Naturally, as the younger brother, Alex looks up to Terry, but that doesn't stop him from trying to one-up his older sibling.
"We are very competitive, but we've grown up a little bit and are a little more mature," said Alex. "But if you put any kind of game in the same room with me and him, then it's going to be a battle and a competition. It's been good though. Everything I've learned in hockey has been from him, from playing one-on-one in the basement. Obviously there were fights sometimes and arguments, but it was good for our development."
As the older brother and more experienced pro, Terry tries to be as much of a teammate as an older brother to Alex. After playing three seasons of junior hockey between the USHL and OHL, this is the first time that Alex has been living completely on his own. Terry went through three seasons of college hockey and is now in his second pro campaign, so he can help Alex adjust to life of laundry and cooking.

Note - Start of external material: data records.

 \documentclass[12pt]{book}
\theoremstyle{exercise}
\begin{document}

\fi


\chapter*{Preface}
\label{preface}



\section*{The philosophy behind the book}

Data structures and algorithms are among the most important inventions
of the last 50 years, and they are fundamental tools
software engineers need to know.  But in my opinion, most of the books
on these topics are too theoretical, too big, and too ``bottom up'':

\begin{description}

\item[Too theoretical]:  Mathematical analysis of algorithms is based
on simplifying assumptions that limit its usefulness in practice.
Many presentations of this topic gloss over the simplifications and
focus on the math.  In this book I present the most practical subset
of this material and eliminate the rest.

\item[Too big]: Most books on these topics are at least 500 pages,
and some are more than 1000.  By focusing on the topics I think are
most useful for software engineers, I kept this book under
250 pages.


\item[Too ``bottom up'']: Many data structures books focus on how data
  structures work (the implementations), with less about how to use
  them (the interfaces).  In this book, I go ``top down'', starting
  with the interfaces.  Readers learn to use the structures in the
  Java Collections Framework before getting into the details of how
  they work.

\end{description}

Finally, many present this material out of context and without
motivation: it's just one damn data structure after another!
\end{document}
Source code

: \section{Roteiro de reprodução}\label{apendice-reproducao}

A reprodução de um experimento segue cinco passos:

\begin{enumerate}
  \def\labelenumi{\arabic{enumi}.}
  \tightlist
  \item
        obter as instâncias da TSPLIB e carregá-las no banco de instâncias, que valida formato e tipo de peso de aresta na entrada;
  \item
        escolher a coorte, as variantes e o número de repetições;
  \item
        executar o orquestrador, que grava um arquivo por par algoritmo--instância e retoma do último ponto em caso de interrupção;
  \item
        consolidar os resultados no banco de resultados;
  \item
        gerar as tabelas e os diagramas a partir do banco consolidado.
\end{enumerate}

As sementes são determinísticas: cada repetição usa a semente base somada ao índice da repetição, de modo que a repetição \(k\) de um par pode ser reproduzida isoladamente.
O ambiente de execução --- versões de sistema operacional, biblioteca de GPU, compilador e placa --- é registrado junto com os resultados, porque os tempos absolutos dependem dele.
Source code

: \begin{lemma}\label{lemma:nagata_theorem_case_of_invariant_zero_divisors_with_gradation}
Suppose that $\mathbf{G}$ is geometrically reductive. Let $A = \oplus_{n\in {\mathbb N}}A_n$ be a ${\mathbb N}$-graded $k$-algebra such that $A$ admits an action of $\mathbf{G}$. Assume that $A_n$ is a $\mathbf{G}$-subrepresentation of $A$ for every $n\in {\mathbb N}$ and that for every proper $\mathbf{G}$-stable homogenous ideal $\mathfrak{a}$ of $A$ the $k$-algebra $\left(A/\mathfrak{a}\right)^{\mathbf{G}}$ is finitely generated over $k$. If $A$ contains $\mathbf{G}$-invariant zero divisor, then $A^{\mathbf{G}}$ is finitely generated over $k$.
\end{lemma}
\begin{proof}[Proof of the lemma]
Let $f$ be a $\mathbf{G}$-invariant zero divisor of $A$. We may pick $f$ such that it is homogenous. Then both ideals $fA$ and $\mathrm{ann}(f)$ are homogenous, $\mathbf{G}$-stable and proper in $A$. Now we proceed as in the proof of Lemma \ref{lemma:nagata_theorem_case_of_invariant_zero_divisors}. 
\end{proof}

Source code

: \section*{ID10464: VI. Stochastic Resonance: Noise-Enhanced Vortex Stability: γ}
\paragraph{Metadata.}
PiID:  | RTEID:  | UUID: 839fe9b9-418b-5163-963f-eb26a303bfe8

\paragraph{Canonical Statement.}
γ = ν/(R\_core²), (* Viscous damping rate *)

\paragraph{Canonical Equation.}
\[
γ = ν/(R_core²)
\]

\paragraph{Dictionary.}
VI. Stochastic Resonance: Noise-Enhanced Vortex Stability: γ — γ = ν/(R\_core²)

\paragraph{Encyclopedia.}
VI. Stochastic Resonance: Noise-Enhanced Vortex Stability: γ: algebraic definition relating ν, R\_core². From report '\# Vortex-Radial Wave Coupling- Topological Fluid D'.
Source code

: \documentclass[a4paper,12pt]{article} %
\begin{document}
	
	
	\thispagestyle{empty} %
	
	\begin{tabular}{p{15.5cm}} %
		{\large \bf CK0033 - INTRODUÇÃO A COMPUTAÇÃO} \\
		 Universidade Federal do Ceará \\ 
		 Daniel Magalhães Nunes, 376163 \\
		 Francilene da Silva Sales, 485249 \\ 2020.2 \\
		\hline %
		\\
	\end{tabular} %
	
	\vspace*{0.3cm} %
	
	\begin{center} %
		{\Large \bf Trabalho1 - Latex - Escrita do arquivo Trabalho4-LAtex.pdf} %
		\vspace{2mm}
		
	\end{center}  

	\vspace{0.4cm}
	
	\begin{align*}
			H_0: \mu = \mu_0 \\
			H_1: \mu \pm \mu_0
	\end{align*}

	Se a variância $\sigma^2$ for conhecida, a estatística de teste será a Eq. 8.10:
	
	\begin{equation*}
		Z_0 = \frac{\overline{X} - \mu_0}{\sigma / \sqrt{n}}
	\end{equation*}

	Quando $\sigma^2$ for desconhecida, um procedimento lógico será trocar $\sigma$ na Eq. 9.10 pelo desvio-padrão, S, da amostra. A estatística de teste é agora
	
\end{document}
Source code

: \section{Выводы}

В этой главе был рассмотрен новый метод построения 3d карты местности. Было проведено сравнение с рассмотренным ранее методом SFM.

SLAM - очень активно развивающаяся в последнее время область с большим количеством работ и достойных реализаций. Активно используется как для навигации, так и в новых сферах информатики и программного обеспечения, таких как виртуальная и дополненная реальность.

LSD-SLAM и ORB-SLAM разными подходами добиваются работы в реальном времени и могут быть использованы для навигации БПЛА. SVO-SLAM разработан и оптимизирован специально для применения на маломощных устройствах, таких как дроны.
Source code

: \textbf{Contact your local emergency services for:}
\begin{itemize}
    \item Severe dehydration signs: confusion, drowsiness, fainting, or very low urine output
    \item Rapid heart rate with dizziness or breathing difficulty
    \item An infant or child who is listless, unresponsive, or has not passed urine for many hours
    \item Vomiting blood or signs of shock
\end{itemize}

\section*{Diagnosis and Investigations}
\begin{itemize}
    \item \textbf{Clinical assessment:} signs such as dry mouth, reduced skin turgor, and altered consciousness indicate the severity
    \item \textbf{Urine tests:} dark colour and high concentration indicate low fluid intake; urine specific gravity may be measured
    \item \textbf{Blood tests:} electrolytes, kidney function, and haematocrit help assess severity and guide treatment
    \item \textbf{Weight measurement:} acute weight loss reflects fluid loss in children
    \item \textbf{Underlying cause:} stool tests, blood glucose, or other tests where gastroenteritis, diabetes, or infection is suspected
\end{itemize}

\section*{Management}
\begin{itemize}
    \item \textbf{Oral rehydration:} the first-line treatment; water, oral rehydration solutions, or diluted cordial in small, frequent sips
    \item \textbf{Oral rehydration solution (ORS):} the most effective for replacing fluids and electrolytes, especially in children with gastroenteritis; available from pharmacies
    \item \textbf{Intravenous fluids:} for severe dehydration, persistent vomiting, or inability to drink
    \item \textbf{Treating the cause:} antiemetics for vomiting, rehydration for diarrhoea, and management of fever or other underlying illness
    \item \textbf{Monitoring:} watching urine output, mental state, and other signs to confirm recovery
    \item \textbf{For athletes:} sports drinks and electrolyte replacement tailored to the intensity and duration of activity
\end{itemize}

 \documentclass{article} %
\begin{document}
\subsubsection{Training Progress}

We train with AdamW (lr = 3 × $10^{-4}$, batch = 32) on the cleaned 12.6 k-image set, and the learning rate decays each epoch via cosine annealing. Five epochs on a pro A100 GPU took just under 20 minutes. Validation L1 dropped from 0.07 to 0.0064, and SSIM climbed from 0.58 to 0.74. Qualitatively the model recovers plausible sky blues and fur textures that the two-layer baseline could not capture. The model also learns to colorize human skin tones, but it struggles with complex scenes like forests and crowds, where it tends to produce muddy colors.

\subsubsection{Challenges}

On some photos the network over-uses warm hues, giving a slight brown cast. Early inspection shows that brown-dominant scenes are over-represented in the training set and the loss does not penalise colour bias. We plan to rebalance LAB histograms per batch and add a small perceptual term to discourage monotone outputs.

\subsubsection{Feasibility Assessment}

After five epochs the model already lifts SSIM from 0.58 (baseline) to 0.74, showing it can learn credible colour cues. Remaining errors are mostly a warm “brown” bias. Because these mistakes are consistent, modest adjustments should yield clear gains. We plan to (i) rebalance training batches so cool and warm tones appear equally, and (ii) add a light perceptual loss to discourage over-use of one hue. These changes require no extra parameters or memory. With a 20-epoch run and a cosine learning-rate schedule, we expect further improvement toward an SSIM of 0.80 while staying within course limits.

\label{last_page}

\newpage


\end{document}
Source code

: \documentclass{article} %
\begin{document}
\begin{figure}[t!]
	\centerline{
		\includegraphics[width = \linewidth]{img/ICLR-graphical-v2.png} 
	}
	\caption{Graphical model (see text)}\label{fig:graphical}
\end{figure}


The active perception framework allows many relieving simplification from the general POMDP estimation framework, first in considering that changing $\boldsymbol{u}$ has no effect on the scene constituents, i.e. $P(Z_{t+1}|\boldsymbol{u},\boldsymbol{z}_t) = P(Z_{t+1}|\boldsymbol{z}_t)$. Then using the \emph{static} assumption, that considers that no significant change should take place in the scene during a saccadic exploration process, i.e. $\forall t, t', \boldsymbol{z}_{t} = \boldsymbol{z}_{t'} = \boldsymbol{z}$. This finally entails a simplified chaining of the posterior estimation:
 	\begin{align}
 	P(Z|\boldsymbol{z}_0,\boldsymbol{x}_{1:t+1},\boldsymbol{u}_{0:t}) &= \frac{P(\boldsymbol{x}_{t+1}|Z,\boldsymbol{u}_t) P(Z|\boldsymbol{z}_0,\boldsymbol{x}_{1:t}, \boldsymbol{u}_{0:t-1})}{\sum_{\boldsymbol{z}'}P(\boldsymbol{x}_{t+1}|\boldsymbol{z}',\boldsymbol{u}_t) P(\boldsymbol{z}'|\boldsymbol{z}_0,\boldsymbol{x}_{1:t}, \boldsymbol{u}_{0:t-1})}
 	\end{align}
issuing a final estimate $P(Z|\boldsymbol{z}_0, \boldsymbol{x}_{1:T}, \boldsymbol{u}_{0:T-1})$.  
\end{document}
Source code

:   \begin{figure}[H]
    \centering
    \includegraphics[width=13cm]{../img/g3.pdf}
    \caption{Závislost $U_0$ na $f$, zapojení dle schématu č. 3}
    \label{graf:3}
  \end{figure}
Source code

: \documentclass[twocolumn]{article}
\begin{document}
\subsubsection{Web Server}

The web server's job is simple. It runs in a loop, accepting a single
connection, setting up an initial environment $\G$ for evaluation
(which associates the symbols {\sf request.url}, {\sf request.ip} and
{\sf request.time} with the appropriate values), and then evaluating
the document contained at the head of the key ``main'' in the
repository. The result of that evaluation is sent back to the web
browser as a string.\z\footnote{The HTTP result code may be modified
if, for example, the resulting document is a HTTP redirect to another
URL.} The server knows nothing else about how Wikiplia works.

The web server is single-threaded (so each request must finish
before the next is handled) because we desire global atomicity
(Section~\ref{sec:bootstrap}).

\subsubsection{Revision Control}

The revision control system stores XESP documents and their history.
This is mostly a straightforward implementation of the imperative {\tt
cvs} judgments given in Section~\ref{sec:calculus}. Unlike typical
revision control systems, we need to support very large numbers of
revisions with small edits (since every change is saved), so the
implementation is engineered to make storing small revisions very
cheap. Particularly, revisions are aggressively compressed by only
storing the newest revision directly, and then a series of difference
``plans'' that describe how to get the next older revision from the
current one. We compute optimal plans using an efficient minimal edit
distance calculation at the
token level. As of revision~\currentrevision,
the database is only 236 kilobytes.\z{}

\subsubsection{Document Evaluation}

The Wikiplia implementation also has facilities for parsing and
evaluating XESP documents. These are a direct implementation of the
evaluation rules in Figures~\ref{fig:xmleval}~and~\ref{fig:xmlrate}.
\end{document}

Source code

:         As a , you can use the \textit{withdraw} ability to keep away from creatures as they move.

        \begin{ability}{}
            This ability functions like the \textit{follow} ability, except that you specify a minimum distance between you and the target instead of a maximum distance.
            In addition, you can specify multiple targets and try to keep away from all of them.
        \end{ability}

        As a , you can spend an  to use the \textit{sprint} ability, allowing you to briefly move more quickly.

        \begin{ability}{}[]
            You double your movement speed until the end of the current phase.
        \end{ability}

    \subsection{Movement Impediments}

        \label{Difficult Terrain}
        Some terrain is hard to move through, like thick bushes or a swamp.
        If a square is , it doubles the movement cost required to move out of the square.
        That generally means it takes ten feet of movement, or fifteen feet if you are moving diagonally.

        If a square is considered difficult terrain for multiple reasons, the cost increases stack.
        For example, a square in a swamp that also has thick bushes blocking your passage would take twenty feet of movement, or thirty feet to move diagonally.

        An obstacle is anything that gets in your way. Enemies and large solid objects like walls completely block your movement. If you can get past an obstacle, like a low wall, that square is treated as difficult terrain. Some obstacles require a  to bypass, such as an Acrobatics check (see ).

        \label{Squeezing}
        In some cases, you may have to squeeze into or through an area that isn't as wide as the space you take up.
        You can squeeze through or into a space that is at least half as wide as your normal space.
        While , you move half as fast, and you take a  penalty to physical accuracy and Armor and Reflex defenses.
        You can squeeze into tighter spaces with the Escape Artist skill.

Not that Alex and Terry want to live together during the season though.
"In the summer when we live together it gets pretty intense," said Terry. "When we first get together we are happy to see each other, but then after awhile we start wearing thin on each other. We've been good so far, but it's probably only a matter of time before we get back into it like the summer.
"We thought it was good idea to split up. We still get to see each other every day at the rink though."
Life as a hockey player is rough on families, especially when they are playing far from home. There is little opportunity to see family, with the exception of a brief Christmas break and All-Star break. This is the first time that the Broadhurst brothers have been able to spend quality time with each other, other than between the summer months, in about seven years.
For Terry, he's enjoying seeing the progress that Alex has made as a player and seeing what kind of player his brother is. But he doesn't want to be overbearing on his teammate.
"I've been trying to be more of a teammate than a brother," said Terry. "I kind of let him be. He's been playing the game long enough to know when he needs to change stuff and when he doesn't. If I feel I need to say something then I will, but I let him figure stuff out on his own. For me, seeing how much he's developed has been fun."
Brothers will be brothers though and when the time comes when there is, well, maybe a slight disagreement, and Alex and Terry need to figure out a way to settle things the way brothers only know how, who will have the upper hand?
Said Alex, "I'd try to attack him quick; he's a little older and knows more than me so I'd have to hit him with a lot of energy, I guess."
"He's got a few pounds on me, but I'm going to have to take my experience over him," said Terry. "I have that older brother thing on him. I think he'd probably disagree with me, but I think I'll always take him when it comes down to that."